In my dressing down of the fashionistas in my last two posts, I stated the obvious: we wear clothes suitable for the different roles we play in our lives.
For example, I generally wore a suit in my many court appearances. I should point out that I was once charged with 'obstruction of the highway' after a demonstration, but I also made several court appearances as a lay advocate in civil cases involving 'squatters rights'. I felt that wearing a suit and tie gave me the required dignity and focus to articulate procedural matters and, thankfully, walk away having won on 'technical grounds'.
Children generally love dressing up, particularly if they adopt, say, the persona of Spiderman or Winnie the Pooh. Allowing children to exercise their fantasies is important in their development into responsible adults. I do not believe that describing girls as 'tomboys' or determining that 'pink is for girls and blue for boys' is beneficial, particularly in the early stages of that development
For a few, dressing up may lead to an actor's life with roles as diverse as Shakespeare and zombies.
For others, it may lead to an intrinsic lifestyle which some incorrectly term as a fetish. The closest I come to this is wearing a sarong, a long length of cloth wrapped around the waist, for bathroom visits. This is not to be confused with the sari worn by Indian women and, incidentally, the name of my sister-in-law. Nor am I referring to the sarung which is a sheath worn by Muslim men here in Indonesia and in Malaysia on their regular visits to the mosque.
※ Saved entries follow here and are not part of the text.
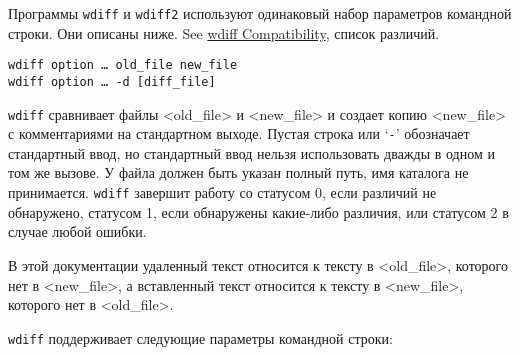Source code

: Программы \texttt{wdiff} и \texttt{wdiff2} используют одинаковый набор
параметров командной строки. Они описаны ниже. See
\protect\hyperlink{wdiff-Compatibility}{wdiff Compatibility}, список
различий.

\begin{verbatim}
wdiff option … old_file new_file
wdiff option … -d [diff_file]
\end{verbatim}

\texttt{wdiff} сравнивает файлы \textless old\_file\textgreater{} и
\textless new\_file\textgreater{} и создает копию
\textless new\_file\textgreater{} с комментариями на стандартном выходе.
Пустая строка или `\texttt{-}' обозначает стандартный ввод, но
стандартный ввод нельзя использовать дважды в одном и том же вызове. У
файла должен быть указан полный путь, имя каталога не принимается.
\texttt{wdiff} завершит работу со статусом 0, если различий не
обнаружено, статусом 1, если обнаружены какие-либо различия, или
статусом 2 в случае любой ошибки.

В этой документации удаленный текст относится к тексту в
\textless old\_file\textgreater, которого нет в
\textless new\_file\textgreater, а вставленный текст относится к тексту
в \textless new\_file\textgreater, которого нет в
\textless old\_file\textgreater.

\texttt{wdiff} поддерживает следующие параметры командной строки:

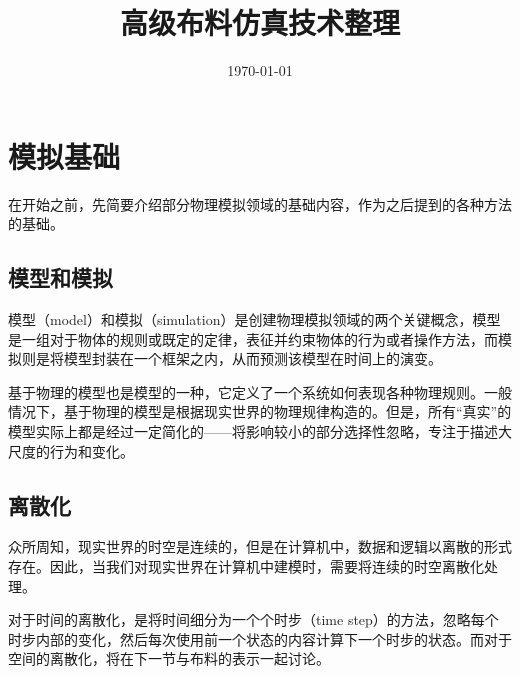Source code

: \documentclass{article}
\title{高级布料仿真技术整理}
\author{}
\date{\today}
\begin{document}
\maketitle
\tableofcontents

\section{模拟基础}
\par 在开始之前，先简要介绍部分物理模拟领域的基础内容，作为之后提到的各种方法的基础。
\subsection{模型和模拟}
\par 模型（model）和模拟（simulation）是创建物理模拟领域的两个关键概念，模型是一组对于物体的规则或既定的定律，表征并约束物体的行为或者操作方法，而模拟则是将模型封装在一个框架之内，从而预测该模型在时间上的演变。\cite{FoPBMA}
\par 基于物理的模型也是模型的一种，它定义了一个系统如何表现各种物理规则。一般情况下，基于物理的模型是根据现实世界的物理规律构造的。但是，所有“真实”的模型实际上都是经过一定简化的——将影响较小的部分选择性忽略，专注于描述大尺度的行为和变化。
\subsection{离散化}
\par 众所周知，现实世界的时空是连续的，但是在计算机中，数据和逻辑以离散的形式存在。因此，当我们对现实世界在计算机中建模时，需要将连续的时空离散化处理。
\par 对于时间的离散化，是将时间细分为一个个时步（time step）的方法，忽略每个时步内部的变化，然后每次使用前一个状态的内容计算下一个时步的状态。而对于空间的离散化，将在下一节与布料的表示一起讨论。
\end{document}
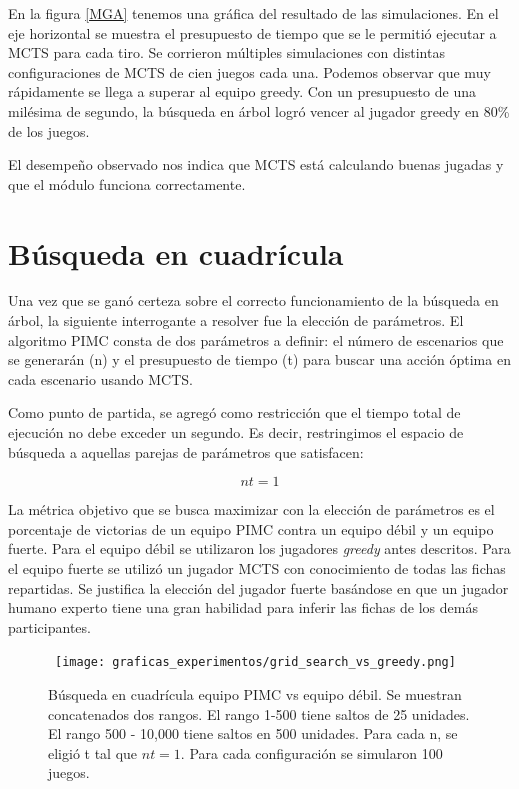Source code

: En la figura \ref{MGA} tenemos una gráfica del resultado de las simulaciones. En
el eje horizontal se muestra el presupuesto de tiempo que se le permitió
ejecutar a MCTS para cada tiro. Se corrieron múltiples simulaciones con
distintas configuraciones de MCTS de cien juegos cada una. Podemos observar que
muy rápidamente se llega a superar al equipo greedy. Con un presupuesto de una
milésima de segundo, la búsqueda en árbol logró vencer al jugador greedy en 80\%
de los juegos.

El desempeño observado nos indica que MCTS está calculando buenas jugadas y que
el módulo funciona correctamente.


\section{Búsqueda en cuadrícula}

Una vez que se ganó certeza sobre el correcto funcionamiento de la búsqueda en
árbol, la siguiente interrogante a resolver fue la elección de parámetros. El
algoritmo PIMC consta de dos parámetros a definir: el número de escenarios que
se generarán (n) y el presupuesto de tiempo (t) para buscar una acción óptima en
cada escenario usando MCTS.

Como punto de partida, se agregó como restricción que el tiempo total de
ejecución no debe exceder un segundo. Es decir, restringimos el espacio de
búsqueda a aquellas parejas de parámetros que satisfacen:


\[nt = 1 \]

La métrica objetivo que se busca maximizar con la elección de parámetros es el
porcentaje de victorias de un equipo PIMC contra un equipo débil y un equipo
fuerte. Para el equipo débil se utilizaron los jugadores \textit{greedy} antes
descritos. Para el equipo fuerte se utilizó un jugador MCTS con conocimiento de
todas las fichas repartidas. Se justifica la elección del jugador fuerte
basándose en que un jugador humano experto tiene una gran habilidad para inferir
las fichas de los demás participantes.

\begin{figure}[H]
    \begin{center}
        \hbox{\hspace{-2em}
            \texttt{[image: graficas\_experimentos/grid\_search\_vs\_greedy.png]}}
        \caption{Búsqueda en cuadrícula equipo PIMC vs equipo débil. Se muestran
            concatenados dos rangos. El rango 1-500 tiene saltos de 25 unidades. El
            rango 500 - 10,000 tiene saltos en 500 unidades. Para cada n, se eligió
            t tal que \(nt = 1\). Para cada configuración se simularon 100 juegos.}
        \label{GSW}
    \end{center}
\end{figure}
Cross-dressing is generally thought of a trait of homosexuals and, in particular, tranvestites. Yet it is a multi-faceted subject. For example, Shakespeare and other dramatists cast men in women's roles, largely because women were not allowed to appear on stage. When used for dramatic or comedic effect - think Bugs Bunny in his (its?) attempts to deceive Elmer Fudd - there isn't a sexual connotation with a social stigma.
Here in Indonesia, banci (pron. banshee) are quite public, singing in the streets or in other performance acts and generally acceptable to the wider population. Read Dede Oetomo for an inside account of the growth of gay organisations and local perceptions of transgenderism.
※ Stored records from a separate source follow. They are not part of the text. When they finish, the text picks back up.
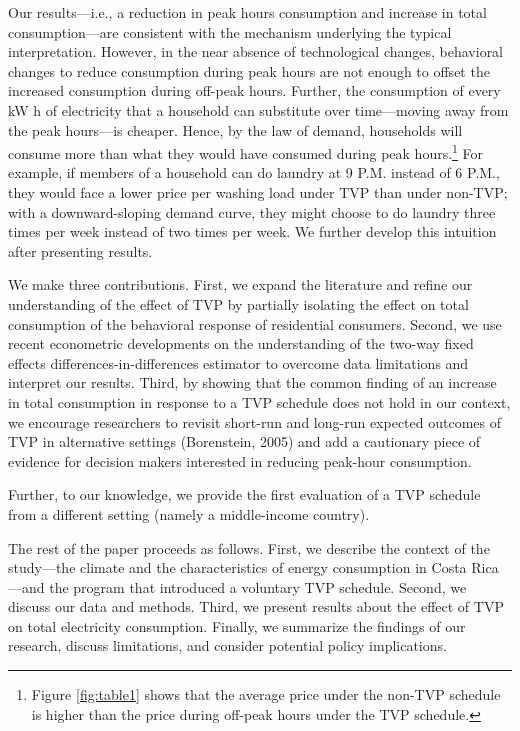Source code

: \documentclass[12pt]{article}
\begin{document}
\sloppy Our results---i.e., a reduction in peak hours consumption and increase in total consumption---are consistent with the mechanism underlying the typical interpretation. However, in the near absence of technological changes, behavioral changes to reduce consumption during peak hours are not enough to offset the increased consumption during off-peak hours. Further, the consumption of every kW h of electricity that a household can substitute over time---moving away from the peak hours---is cheaper. Hence, by the law of demand, households will consume more than what they would have consumed during peak hours.\footnote{Figure \ref{fig:table1} shows that the average price under the non-TVP schedule is higher than the price during off-peak hours under the TVP schedule.} For example, if members of a household can do laundry at 9 P.M. instead of 6 P.M., they would face a lower price per washing load under TVP than under non-TVP; with a downward-sloping demand curve, they might choose to do laundry three times per week instead of two times per week. We further develop this intuition after presenting results.

We make three contributions. First, we expand the literature and refine our understanding of the effect of TVP by partially isolating the effect on total consumption of the behavioral response of residential consumers. Second, we use recent econometric developments on the understanding of the two-way fixed effects differences-in-differences estimator to overcome data limitations and interpret our results. Third, by showing that the common finding of an increase in total consumption in response to a TVP schedule does not hold in our context, we encourage researchers to revisit short-run and long-run expected outcomes of TVP in alternative settings (Borenstein, 2005) and add a cautionary piece of evidence for decision makers interested in reducing peak-hour consumption.

Further, to our knowledge, we provide the first evaluation of a TVP schedule from a different setting (namely a middle-income country).






The rest of the paper proceeds as follows. First, we describe the context of the study---the climate and the characteristics of energy consumption in Costa Rica---and the program that introduced a voluntary TVP schedule. Second, we discuss our data and methods. Third, we present results about the effect of TVP on total electricity consumption. Finally, we summarize the findings of our research, discuss limitations, and consider potential policy implications.
\end{document}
The Indonesian criminal code was revised when the Dutch East Indies was a French colony under Napoleon, so we've never had to decriminalise homosexual acts.
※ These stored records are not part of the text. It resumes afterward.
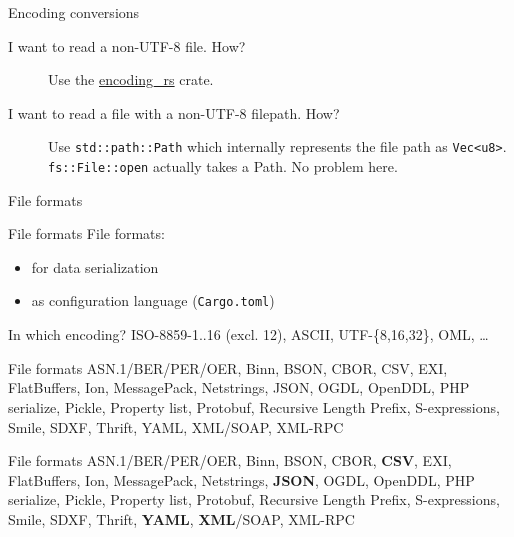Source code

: \documentclass{beamer}
\begin{document}
\begin{frame}[fragile]{Encoding conversions}
  \begin{description}
    \item[I want to read a non-UTF-8 file. How?]
      Use the \href{https://docs.rs/encoding_rs/0.8.13/encoding_rs/}{encoding\_rs} crate.
    \item[I want to read a file with a non-UTF-8 filepath. How?]
      Use \texttt{std::path::Path} which internally represents the file path as \texttt{Vec<u8>}. \texttt{fs::File::open} actually takes a Path. No problem here.
  \end{description}
\end{frame}

\begin{frame}[standout]
  File formats
\end{frame}

\begin{frame}[fragile]{File formats}
  File formats:
  \begin{itemize}
    \item for data serialization
    \item as configuration language (\texttt{Cargo.toml})
  \end{itemize}
  In which encoding? ISO-8859-1..16 (excl. 12), ASCII, UTF-\{8,16,32\}, OML, \dots
\end{frame}

\begin{frame}[fragile]{File formats}
  ASN.1/BER/PER/OER, Binn, BSON, CBOR, CSV, EXI, FlatBuffers, Ion, MessagePack, Netstrings, JSON, OGDL, OpenDDL, PHP serialize, Pickle, Property list, Protobuf, Recursive Length Prefix, S-expressions, Smile, SDXF, Thrift, YAML, XML/SOAP, XML-RPC
\end{frame}

\begin{frame}[fragile]{File formats}
  ASN.1/BER/PER/OER, Binn, BSON, CBOR, \textbf{CSV}, EXI, FlatBuffers, Ion, MessagePack, Netstrings, \textbf{JSON}, OGDL, OpenDDL, PHP serialize, Pickle, Property list, Protobuf, Recursive Length Prefix, S-expressions, Smile, SDXF, Thrift, \textbf{YAML}, \textbf{XML}/SOAP, XML-RPC
\end{frame}
  
\end{document}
If you want a more objective, academic approach, then a few pages of Framing the sexual subject: the politics of gender, sexuality, and power by Richard Guy Parker, Regina Maria Barbosa, Peter Aggleton can be read here.
And if you want something more convoluted on the topic, then try Cross-Dressing Across Cultures by Felicia Hughes-Freeland. This is the online Abstract.
This paper focuses on two cross-cultural projects involving Didik Nini Thowok, a cross-gendered and cross-cultural cosmopolitan who is the most popular* and successful professional dancer and comedian in Indonesia.
Felicia Hughes-Freeland analyses performances from an international dance tour of four Asian dancers in which Didik represented Indonesia, 'In Gesture and in Glance - The Female Role Player in Asian Dance and Theatre' (2003) to redress the neglect of theatrical performance in academic accounts of gender cultures and gender reversals.
I consider whether this tour reifies cross-dressing as Asian-ness, and whether it assert or subvert stereotypes of 'Asian theatre' by re-examining Asian female impersonation in relation to western drag in terms of theatrical skill and the production of an 'unnatural body'. The Chinese performance in the tour was by a star of yueju opera, normally performed by women, who performed dressed as a man to represent a female cross-dressed performer who represents a man.
Ignoring the grammatical and syntax errors, try and get your head around that last sentence.
The main criteria I have for my clothes choice is whether they fit my frame and are comfortable so you are unlikely to see me as anything but me. ......................................... *'Er Indoors has never heard of him.